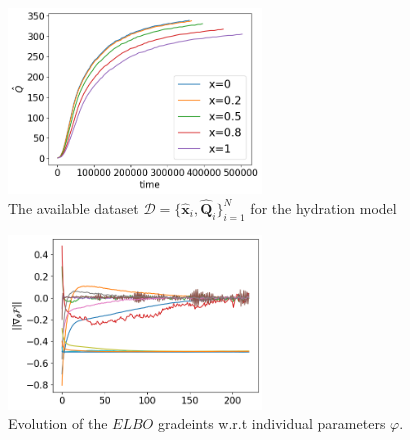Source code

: \documentclass[a4paper,11pt]{article}
\begin{document}
\begin{figure}[!htpb]
    \centering
    \includegraphics[width=0.6\textwidth]{fig/hydration_model_different_x_01_10_2022_17:13pdf.png}
    \caption{The available dataset $\mathcal{D} = \{\bm{\hat{x}}_{i},\bm{\hat{Q}}_{i}\}_{i=1}^{N}$ for the hydration model}
    \label{fig:hydration_datset}
\end{figure}

\begin{figure}[!htpb]
    \centering
    \includegraphics[width=0.6\textwidth]{fig/gradients_01_10_2022_17:13pdf.png}
    \caption{Evolution of the $ELBO$ gradeints w.r.t individual parameters $\varphi$.}
    \label{fig:ELBO_grad_evolution}
\end{figure}
\end{document}
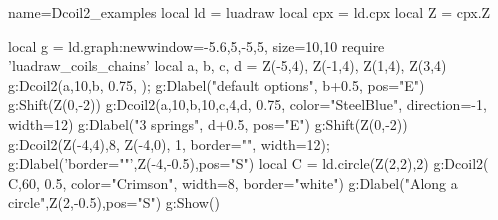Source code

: \begin{luadraw}{name=Dcoil2_examples}
local ld = luadraw
local cpx = ld.cpx
local Z = cpx.Z

local g = ld.graph:new{window={-5.6,5,-5,5}, size={10,10}}
require 'luadraw_coils_chains'
local a, b, c, d = Z(-5,4), Z(-1,4), Z(1,4), Z(3,4)
g:Dcoil2({a,10,b}, 0.75, {}); g:Dlabel("default options", b+0.5, {pos="E"})
g:Shift(Z(0,-2))
g:Dcoil2({a,10,b,10,c,4,d}, 0.75, {color="SteelBlue", direction=-1, width=12})
g:Dlabel("3 springs", d+0.5, {pos="E"})
g:Shift(Z(0,-2))
g:Dcoil2({Z(-4,4),8, Z(-4,0)}, 1, {border="", width=12}); g:Dlabel('border=""',Z(-4,-0.5),{pos="S"})
local C = ld.circle(Z(2,2),2)
g:Dcoil2( {C,60}, 0.5, {color="Crimson", width=8, border="white"})
g:Dlabel("Along a circle",Z(2,-0.5),{pos="S"})
g:Show()
\end{luadraw}
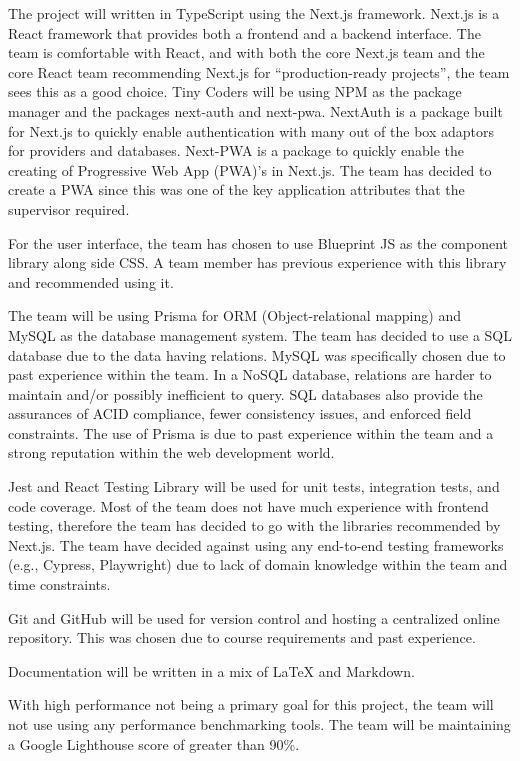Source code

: \documentclass{article}
\begin{document}
The project will written in TypeScript using the Next.js framework. Next.js is a React framework
that provides both a frontend and a backend interface. The team is comfortable with React, and with
both the core Next.js team and the core React team recommending Next.js for ``production-ready
projects'', the team sees this as a good choice. Tiny Coders will be using NPM as the package
manager and the packages next-auth and next-pwa. NextAuth is a package built for Next.js to quickly
enable authentication with many out of the box adaptors for providers and databases. Next-PWA is a
package to quickly enable the creating of Progressive Web App (PWA)'s in Next.js. The team has
decided to create a PWA since this was one of the key application attributes that the supervisor
required.

For the user interface, the team has chosen to use Blueprint JS as the component library along side
CSS. A team member has previous experience with this library and recommended using it.

The team will be using Prisma for ORM (Object-relational mapping) and MySQL as the database
management system. The team has decided to use a SQL database due to the data having relations.
MySQL was specifically chosen due to past experience within the team. In a NoSQL database,
relations are harder to maintain and/or possibly inefficient to query. SQL databases also provide
the assurances of ACID compliance, fewer consistency issues, and enforced field constraints. The
use of Prisma is due to past experience within the team and a strong reputation within the web
development world.

Jest and React Testing Library will be used for unit tests, integration tests, and code coverage.
Most of the team does not have much experience with frontend testing, therefore the team has
decided to go with the libraries recommended by Next.js. The team have decided against using any
end-to-end testing frameworks (e.g., Cypress, Playwright) due to lack of domain knowledge within
the team and time constraints.

Git and GitHub will be used for version control and hosting a centralized online repository. This
was chosen due to course requirements and past experience.

Documentation will be written in a mix of \LaTeX{} and Markdown.

With high performance not being a primary goal for this project, the team will not use using any
performance benchmarking tools. The team will be maintaining a Google Lighthouse score of greater
than 90\%.
\end{document}
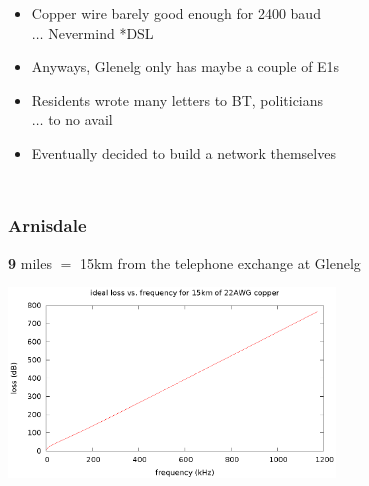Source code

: \documentclass{beamer}
\begin{document}
\begin{frame}
\begin{columns}
\begin{itemize}
      \item Copper wire barely good enough for 2400 baud\\
        $\ldots$ Nevermind *DSL
      \item Anyways, Glenelg only has maybe a couple of E1s
      \item Residents wrote many letters to BT, politicians\\
        $\ldots$ to no avail
      \item Eventually decided to build a network themselves
    \end{itemize}
  \end{columns}
\end{frame}
\begin{frame}
  \frametitle{Arnisdale}
  \begin{center}
    \textbf{9} miles $=$ 15km from the telephone exchange at Glenelg
    \par\includegraphics[width=0.65\textwidth]{loss}
    \par\vspace{\baselineskip}
    \scalebox{0.5}{
      \begin{tikzpicture}
        \xmissionline
      \end{tikzpicture}
    }
    \end{center}
\end{frame}
\end{document}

Task to complete
Every record, word for word, should be given back without its pictures.

Your solution
Source code

: \documentclass[a4paper,11pt]{article}
\begin{document}
\begin{figure}[!htpb]
    \centering
    \includegraphics[width=0.6\textwidth]{fig/hydration_model_different_x_01_10_2022_17:13pdf.png}
    \caption{The available dataset $\mathcal{D} = \{\bm{\hat{x}}_{i},\bm{\hat{Q}}_{i}\}_{i=1}^{N}$ for the hydration model}
    \label{fig:hydration_datset}
\end{figure}

\begin{figure}[!htpb]
    \centering
    \includegraphics[width=0.6\textwidth]{fig/gradients_01_10_2022_17:13pdf.png}
    \caption{Evolution of the $ELBO$ gradeints w.r.t individual parameters $\varphi$.}
    \label{fig:ELBO_grad_evolution}
\end{figure}
\end{document}
Source code

: \begin{luadraw}{name=Dcoil2_examples}
local ld = luadraw
local cpx = ld.cpx
local Z = cpx.Z

local g = ld.graph:new{window={-5.6,5,-5,5}, size={10,10}}
require 'luadraw_coils_chains'
local a, b, c, d = Z(-5,4), Z(-1,4), Z(1,4), Z(3,4)
g:Dcoil2({a,10,b}, 0.75, {}); g:Dlabel("default options", b+0.5, {pos="E"})
g:Shift(Z(0,-2))
g:Dcoil2({a,10,b,10,c,4,d}, 0.75, {color="SteelBlue", direction=-1, width=12})
g:Dlabel("3 springs", d+0.5, {pos="E"})
g:Shift(Z(0,-2))
g:Dcoil2({Z(-4,4),8, Z(-4,0)}, 1, {border="", width=12}); g:Dlabel('border=""',Z(-4,-0.5),{pos="S"})
local C = ld.circle(Z(2,2),2)
g:Dcoil2( {C,60}, 0.5, {color="Crimson", width=8, border="white"})
g:Dlabel("Along a circle",Z(2,-0.5),{pos="S"})
g:Show()
\end{luadraw}
Source code

: \documentclass{article}
\begin{document}
The project will written in TypeScript using the Next.js framework. Next.js is a React framework
that provides both a frontend and a backend interface. The team is comfortable with React, and with
both the core Next.js team and the core React team recommending Next.js for ``production-ready
projects'', the team sees this as a good choice. Tiny Coders will be using NPM as the package
manager and the packages next-auth and next-pwa. NextAuth is a package built for Next.js to quickly
enable authentication with many out of the box adaptors for providers and databases. Next-PWA is a
package to quickly enable the creating of Progressive Web App (PWA)'s in Next.js. The team has
decided to create a PWA since this was one of the key application attributes that the supervisor
required.

For the user interface, the team has chosen to use Blueprint JS as the component library along side
CSS. A team member has previous experience with this library and recommended using it.

The team will be using Prisma for ORM (Object-relational mapping) and MySQL as the database
management system. The team has decided to use a SQL database due to the data having relations.
MySQL was specifically chosen due to past experience within the team. In a NoSQL database,
relations are harder to maintain and/or possibly inefficient to query. SQL databases also provide
the assurances of ACID compliance, fewer consistency issues, and enforced field constraints. The
use of Prisma is due to past experience within the team and a strong reputation within the web
development world.

Jest and React Testing Library will be used for unit tests, integration tests, and code coverage.
Most of the team does not have much experience with frontend testing, therefore the team has
decided to go with the libraries recommended by Next.js. The team have decided against using any
end-to-end testing frameworks (e.g., Cypress, Playwright) due to lack of domain knowledge within
the team and time constraints.

Git and GitHub will be used for version control and hosting a centralized online repository. This
was chosen due to course requirements and past experience.

Documentation will be written in a mix of \LaTeX{} and Markdown.

With high performance not being a primary goal for this project, the team will not use using any
performance benchmarking tools. The team will be maintaining a Google Lighthouse score of greater
than 90\%.
\end{document}
Source code

: \documentclass{beamer}
\begin{document}
\begin{frame}
\begin{columns}
\begin{itemize}
      \item Copper wire barely good enough for 2400 baud\\
        $\ldots$ Nevermind *DSL
      \item Anyways, Glenelg only has maybe a couple of E1s
      \item Residents wrote many letters to BT, politicians\\
        $\ldots$ to no avail
      \item Eventually decided to build a network themselves
    \end{itemize}
  \end{columns}
\end{frame}
\begin{frame}
  \frametitle{Arnisdale}
  \begin{center}
    \textbf{9} miles $=$ 15km from the telephone exchange at Glenelg
    \par\includegraphics[width=0.65\textwidth]{loss}
    \par\vspace{\baselineskip}
    \scalebox{0.5}{
      \begin{tikzpicture}
        \xmissionline
      \end{tikzpicture}
    }
    \end{center}
\end{frame}
\end{document}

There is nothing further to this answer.